As for guns, Kuhn is adamant that individuals should be able to choose whether to purchase and use guns, including those with high-capacity magazines, because, he says, “The Second Amendment is the one that secures all the others.”
Williams didn’t respond to several phone calls and emails. According to his campaign website, he works in a family business and has a “steadfast commitment to the cause of liberty and freedom.” He also opposes abortion and same-sex marriage and favors gun rights and cutting taxes and government spending.
How does a voter differentiate among them?
“I have more life experience than they do,” Klingenschmitt says. “They’re nice young men. But they’ve never served in the military. I served as a chaplain in the Navy.
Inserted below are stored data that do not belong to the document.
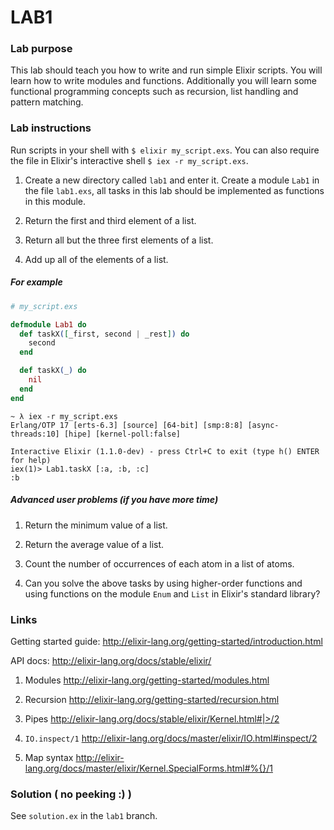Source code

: # LAB1

### Lab purpose

This lab should teach you how to write and run simple Elixir scripts. You will
learn how to write modules and functions. Additionally you will learn some
functional programming concepts such as recursion, list handling and pattern
matching.


### Lab instructions

Run scripts in your shell with `$ elixir my_script.exs`. You can also require
the file in Elixir's interactive shell `$ iex -r my_script.exs`.

  1. Create a new directory called `lab1` and enter it. Create a module `Lab1` in the file `lab1.exs`, all tasks in this lab
     should be implemented as functions in this module.

  2. Return the first and third element of a list.

  3. Return all but the three first elements of a list.

  4. Add up all of the elements of a list.

##### For example

```elixir
# my_script.exs

defmodule Lab1 do
  def taskX([_first, second | _rest]) do
    second
  end

  def taskX(_) do
    nil
  end
end
```

```
~ λ iex -r my_script.exs
Erlang/OTP 17 [erts-6.3] [source] [64-bit] [smp:8:8] [async-threads:10] [hipe] [kernel-poll:false]

Interactive Elixir (1.1.0-dev) - press Ctrl+C to exit (type h() ENTER for help)
iex(1)> Lab1.taskX [:a, :b, :c]
:b
```


##### Advanced user problems (if you have more time)

  1. Return the minimum value of a list.

  2. Return the average value of a list.

  3. Count the number of occurrences of each atom in a list of atoms.

  4. Can you solve the above tasks by using higher-order functions and using
     functions on the module `Enum` and `List` in Elixir's standard library?


### Links

Getting started guide: http://elixir-lang.org/getting-started/introduction.html

API docs: http://elixir-lang.org/docs/stable/elixir/

  1. Modules http://elixir-lang.org/getting-started/modules.html

  2. Recursion http://elixir-lang.org/getting-started/recursion.html

  3. Pipes http://elixir-lang.org/docs/stable/elixir/Kernel.html#|>/2

  4. `IO.inspect/1` http://elixir-lang.org/docs/master/elixir/IO.html#inspect/2

  5. Map syntax http://elixir-lang.org/docs/master/elixir/Kernel.SpecialForms.html#%{}/1


### Solution ( no peeking :) )

See `solution.ex` in the `lab1` branch.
I earned an MBA. I founded two successful businesses.”
Asked about his comments about the LGBT community, Klingenschmitt says, “It’s not part of my campaign message. Running for state office, I need to focus on matters involving the law, not those involving my religion.”
Kuhn says voters should pick him because he can bring citizens to the right through logic while his opponents want to “demonize others.”
“I have gay friends. I have Democrat friends,” Kuhn says, “and I don’t think that’s a bad thing. Just because I disagree with someone doesn’t mean I should detest them.” But while Kuhn expects to recruit others to his philosophy, he says, “I would never compromise my values.”
If there is a primary race after the March 29 assembly, it could prove to be expensive.
The three candidates together already have amassed nearly $92,000, according to campaign finance reports filed last month. However, 79 percent came from the candidates themselves.
Kuhn has raised $40,460 but gave his campaign $35,000 of his own money, which he says came from “hard work and being frugal.”
Williams has brought in $38,125, of which $33,950 came from Williams himself.
Klingenschmitt has raised $13,223, giving $3,568 from his own pocket. He’s raised the most of any candidate from donors, but roughly $5,800 has come from out of state, which is no surprise given his national profile.